Task requirements:
Out of the listing below, copy every line that carries the string "Company".

Data records:
--

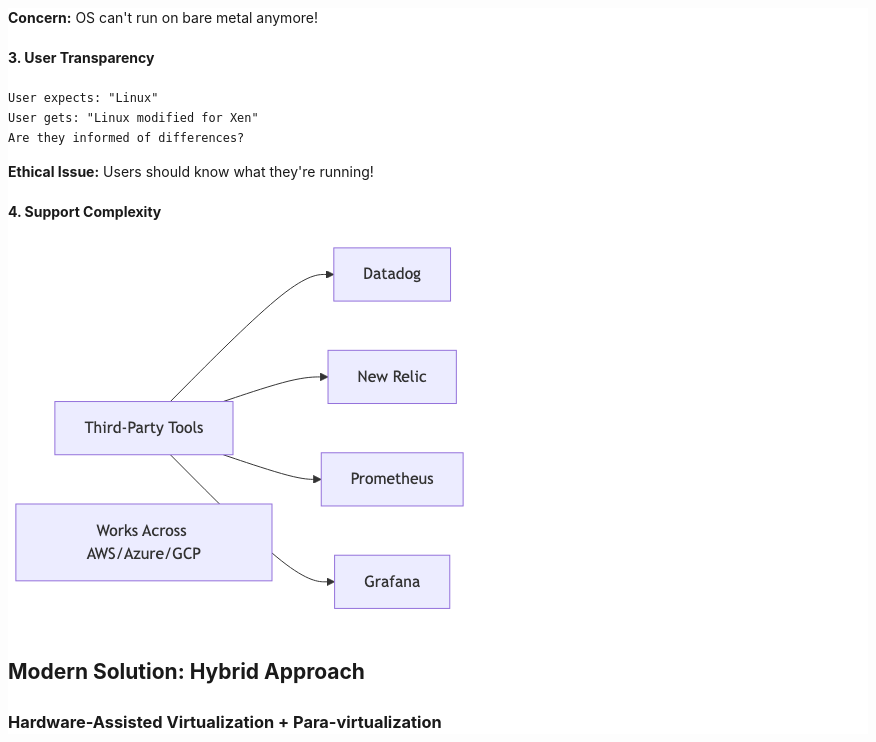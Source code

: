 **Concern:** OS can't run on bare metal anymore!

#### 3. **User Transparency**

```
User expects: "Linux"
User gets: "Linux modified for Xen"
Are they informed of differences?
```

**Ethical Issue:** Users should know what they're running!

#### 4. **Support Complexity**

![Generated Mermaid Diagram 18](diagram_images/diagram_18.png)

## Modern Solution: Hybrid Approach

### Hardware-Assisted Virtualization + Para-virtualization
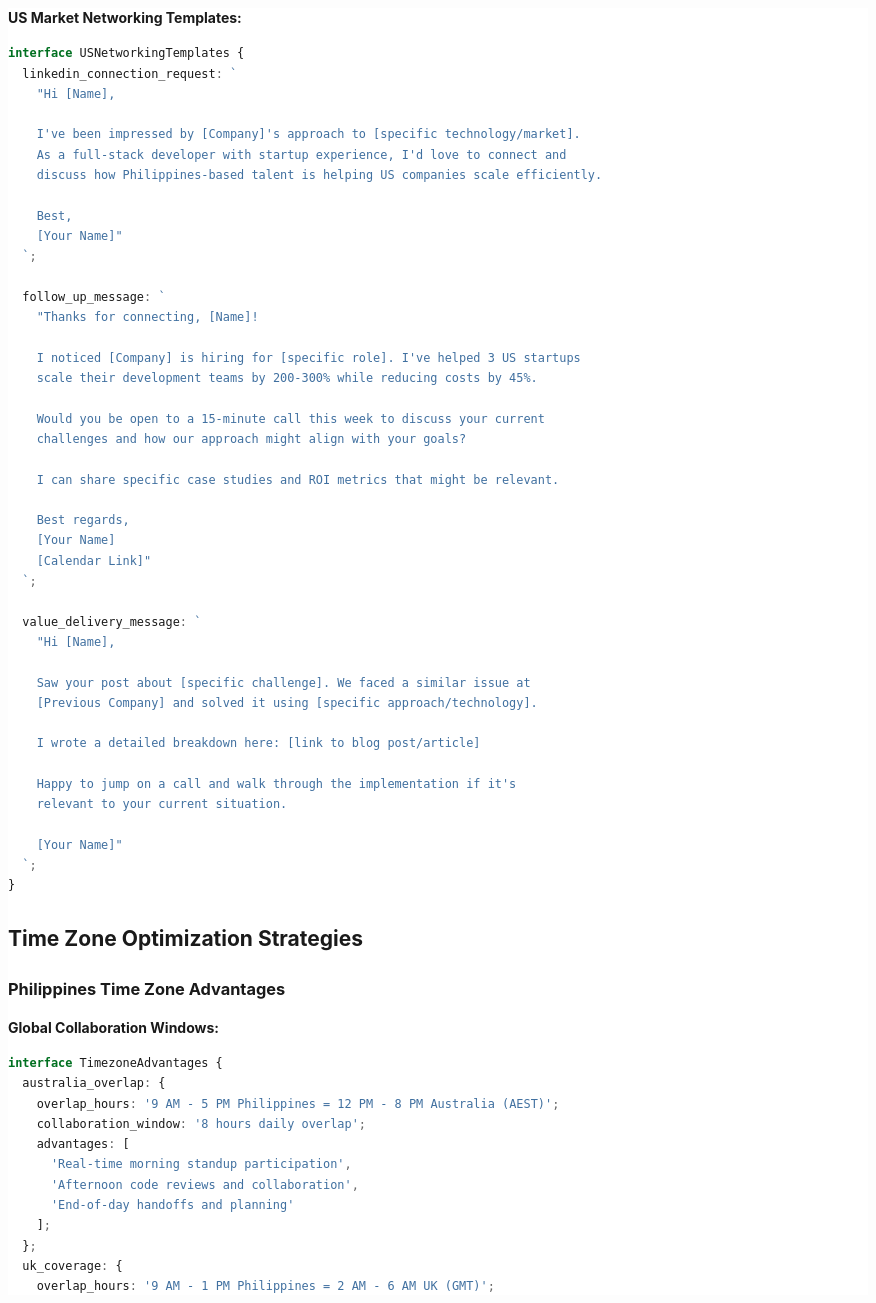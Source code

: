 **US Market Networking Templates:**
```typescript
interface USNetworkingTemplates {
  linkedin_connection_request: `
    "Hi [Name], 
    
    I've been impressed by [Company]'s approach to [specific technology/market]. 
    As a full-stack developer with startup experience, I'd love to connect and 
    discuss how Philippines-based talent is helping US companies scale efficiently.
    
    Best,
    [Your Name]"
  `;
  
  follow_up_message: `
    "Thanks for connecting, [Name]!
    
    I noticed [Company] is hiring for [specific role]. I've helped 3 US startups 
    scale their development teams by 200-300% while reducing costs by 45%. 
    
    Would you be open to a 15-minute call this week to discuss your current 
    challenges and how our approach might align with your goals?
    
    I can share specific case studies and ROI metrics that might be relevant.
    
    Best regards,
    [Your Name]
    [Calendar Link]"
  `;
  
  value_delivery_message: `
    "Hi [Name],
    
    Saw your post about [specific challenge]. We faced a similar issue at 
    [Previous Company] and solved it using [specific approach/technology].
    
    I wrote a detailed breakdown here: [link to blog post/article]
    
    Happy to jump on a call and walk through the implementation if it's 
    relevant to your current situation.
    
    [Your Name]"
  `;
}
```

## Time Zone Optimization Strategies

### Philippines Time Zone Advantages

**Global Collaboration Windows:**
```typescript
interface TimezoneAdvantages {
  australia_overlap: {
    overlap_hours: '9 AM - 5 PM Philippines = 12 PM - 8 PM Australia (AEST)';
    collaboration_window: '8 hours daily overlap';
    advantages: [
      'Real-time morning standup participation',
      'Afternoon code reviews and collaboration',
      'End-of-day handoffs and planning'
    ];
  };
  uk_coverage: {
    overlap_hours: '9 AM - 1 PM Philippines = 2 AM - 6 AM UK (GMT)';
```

--

Answer space:
    I've been impressed by [Company]'s approach to [specific technology/market]. 
    I noticed [Company] is hiring for [specific role]. I've helped 3 US startups 
    [Previous Company] and solved it using [specific approach/technology].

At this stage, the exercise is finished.